[LISTED ENTRIES Boundary: Start]
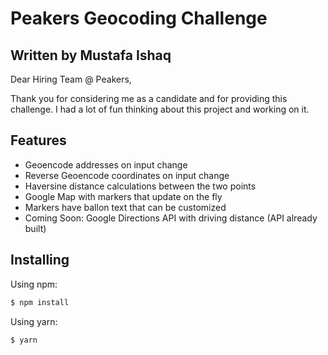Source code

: # Peakers Geocoding Challenge

## Written by Mustafa Ishaq

Dear Hiring Team @ Peakers,

Thank you for considering me as a candidate and for providing this challenge. I had a lot of fun thinking about this project and working on it.

## Features

- Geoencode addresses on input change
- Reverse Geoencode coordinates on input change
- Haversine distance calculations between the two points
- Google Map with markers that update on the fly
- Markers have ballon text that can be customized
- Coming Soon: Google Directions API with driving distance (API already built)

## Installing

Using npm:

```bash
$ npm install
```

Using yarn:

```bash
$ yarn
```
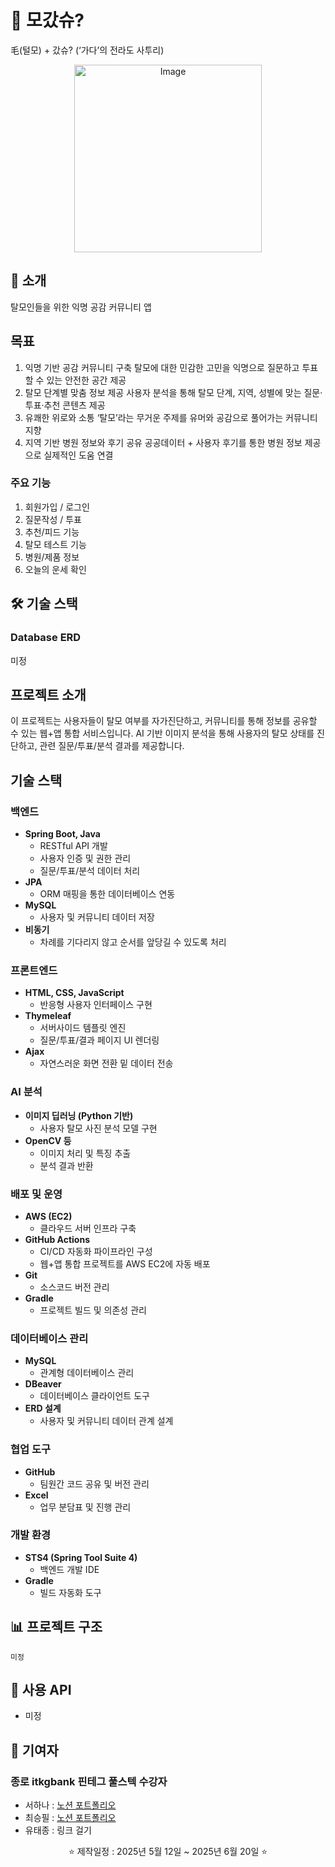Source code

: # 📌 모갔슈?
毛(털모) + 갔슈? (‘가다’의 전라도 사투리)
<p align="center">
  <img src="https://github.com/user-attachments/assets/576557df-b942-4b45-bcb6-2be401ef5ab3" width="300" alt="Image">
</p>

## 📖 소개
탈모인들을 위한 익명 공감 커뮤니티 앱

## 목표
1. 익명 기반 공감 커뮤니티 구축
탈모에 대한 민감한 고민을 익명으로 질문하고 투표할 수 있는 안전한 공간 제공
2. 탈모 단계별 맞춤 정보 제공
사용자 분석을 통해 탈모 단계, 지역, 성별에 맞는 질문·투표·추천 콘텐츠 제공
3. 유쾌한 위로와 소통
‘탈모’라는 무거운 주제를 유머와 공감으로 풀어가는 커뮤니티 지향
4. 지역 기반 병원 정보와 후기 공유
공공데이터 + 사용자 후기를 통한 병원 정보 제공으로 실제적인 도움 연결


### 주요 기능
1. 회원가입 / 로그인
2. 질문작성 / 투표
3. 추천/피드 기능
4. 탈모 테스트 기능
5. 병원/제품 정보
6. 오늘의 운세 확인


## 🛠️ 기술 스택
### Database ERD 
미정


## 프로젝트 소개
이 프로젝트는 사용자들이 탈모 여부를 자가진단하고, 커뮤니티를 통해 정보를 공유할 수 있는 웹+앱 통합 서비스입니다. AI 기반 이미지 분석을 통해 사용자의 탈모 상태를 진단하고, 관련 질문/투표/분석 결과를 제공합니다.



## 기술 스택

### 백엔드
- **Spring Boot, Java**
  - RESTful API 개발
  - 사용자 인증 및 권한 관리
  - 질문/투표/분석 데이터 처리
- **JPA**
  - ORM 매핑을 통한 데이터베이스 연동
- **MySQL**
  - 사용자 및 커뮤니티 데이터 저장
- **비동기**
  - 차례를 기다리지 않고 순서를 앞당길 수 있도록 처리


### 프론트엔드
- **HTML, CSS, JavaScript**
  - 반응형 사용자 인터페이스 구현
- **Thymeleaf**
  - 서버사이드 템플릿 엔진
  - 질문/투표/결과 페이지 UI 렌더링
- **Ajax**
  - 자연스러운 화면 전환 밑 데이터 전송

### AI 분석
- **이미지 딥러닝 (Python 기반)**
  - 사용자 탈모 사진 분석 모델 구현
- **OpenCV 등**
  - 이미지 처리 및 특징 추출
  - 분석 결과 반환

### 배포 및 운영
- **AWS (EC2)**
  - 클라우드 서버 인프라 구축
- **GitHub Actions**
  - CI/CD 자동화 파이프라인 구성
  - 웹+앱 통합 프로젝트를 AWS EC2에 자동 배포
- **Git**
  - 소스코드 버전 관리
- **Gradle**
  - 프로젝트 빌드 및 의존성 관리

### 데이터베이스 관리
- **MySQL**
  - 관계형 데이터베이스 관리
- **DBeaver**
  - 데이터베이스 클라이언트 도구
- **ERD 설계**
  - 사용자 및 커뮤니티 데이터 관계 설계

### 협업 도구
- **GitHub**
  - 팀원간 코드 공유 및 버전 관리
- **Excel**
  - 업무 분담표 및 진행 관리

### 개발 환경
- **STS4 (Spring Tool Suite 4)**
  - 백엔드 개발 IDE
- **Gradle**
  - 빌드 자동화 도구



## 📊 프로젝트 구조
```
미정
```

## 🔖 사용 API
- 미정



## 🤝 기여자
### 종로 itkgbank 핀테그 풀스텍 수강자 
- 서하나 : [노션 포트폴리오](https://www.notion.so/1b9db822a28e801eb04af2f96ab48d5a)
- 최승필 : [노션 포트폴리오](https://www.notion.so/1e3c0872a5f880ac8e10e228219cd836?pvs=4)
- 유태종 : 링크 걸기


<div align="center">
  <p>⭐️ 제작일정 : 2025년 5월 12일 ~ 2025년 6월 20일 ⭐️</p>
</div>
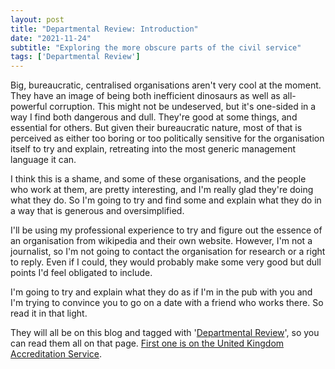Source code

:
 ```yaml
---
layout: post
title: "Departmental Review: Introduction"
date: "2021-11-24"
subtitle: "Exploring the more obscure parts of the civil service"
tags: ['Departmental Review']
---
```


Big, bureaucratic, centralised organisations aren't very cool at the moment. They have an image of being both inefficient dinosaurs as well as all-powerful corruption. This might not be undeserved, but it's one-sided in a way I find both dangerous and dull. They're good at some things, and essential for others. But given their bureaucratic nature, most of that is perceived as either too boring or too politically sensitive for the organisation itself to try and explain, retreating into the most generic management language it can.

I think this is a shame, and some of these organisations, and the people who work at them, are pretty interesting, and I'm really glad they're doing what they do. So I'm going to try and find some and explain what they do in a way that is generous and oversimplified.

I'll be using my professional experience to try and figure out the essence of an organisation from wikipedia and their own website. However, I'm not a journalist, so I'm not going to contact the organisation for research or a right to reply. Even if I could, they would probably make some very good but dull points I'd feel obligated to include. 

I'm going to try and explain what they do as if I'm in the pub with you and I'm trying to convince you to go on a date with a friend who works there. So read it in that light.

They will all be on this blog and tagged with '[Departmental Review](/tag/departmental-review/)', so you can read them all on that page. [First one is on the United Kingdom Accreditation Service](/2021/11/25/united-kingdom-accreditation-service.html).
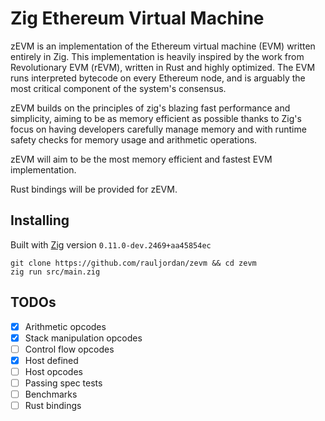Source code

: # Zig Ethereum Virtual Machine

zEVM is an implementation of the Ethereum virtual machine
(EVM) written entirely in Zig. This implementation is
heavily inspired by the work from Revolutionary EVM (rEVM),
written in Rust and highly optimized. The EVM runs 
interpreted bytecode on every Ethereum node, and is arguably
the most critical component of the system's consensus.

zEVM builds on the principles of zig's blazing fast 
performance and simplicity, aiming to be as memory efficient
as possible thanks to Zig's focus on having developers carefully
manage memory and with runtime safety checks for memory usage and
arithmetic operations.

zEVM will aim to be the most memory efficient and fastest EVM implementation.

Rust bindings will be provided for zEVM.

## Installing

Built with [Zig](https://ziglang.org/download/) version `0.11.0-dev.2469+aa45854ec`

``` text
git clone https://github.com/rauljordan/zevm && cd zevm
zig run src/main.zig
```

## TODOs

- [x] Arithmetic opcodes
- [x] Stack manipulation opcodes
- [ ] Control flow opcodes
- [x] Host defined
- [ ] Host opcodes 
- [ ] Passing spec tests
- [ ] Benchmarks
- [ ] Rust bindings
[LISTED ENTRIES Boundary: End]
TASK ITEM =>
Look above for the line with "- **DBeaver**" and the line with "### 종로 itkgbank 핀테그 풀스텍 수강자". Write out those two lines and all the lines between them, exactly, and no others.

EXERCISE RESULT =>
- **DBeaver**
  - 데이터베이스 클라이언트 도구
- **ERD 설계**
  - 사용자 및 커뮤니티 데이터 관계 설계

### 협업 도구
- **GitHub**
  - 팀원간 코드 공유 및 버전 관리
- **Excel**
  - 업무 분담표 및 진행 관리

### 개발 환경
- **STS4 (Spring Tool Suite 4)**
  - 백엔드 개발 IDE
- **Gradle**
  - 빌드 자동화 도구



## 📊 프로젝트 구조
```
미정
```

## 🔖 사용 API
- 미정



## 🤝 기여자
### 종로 itkgbank 핀테그 풀스텍 수강자 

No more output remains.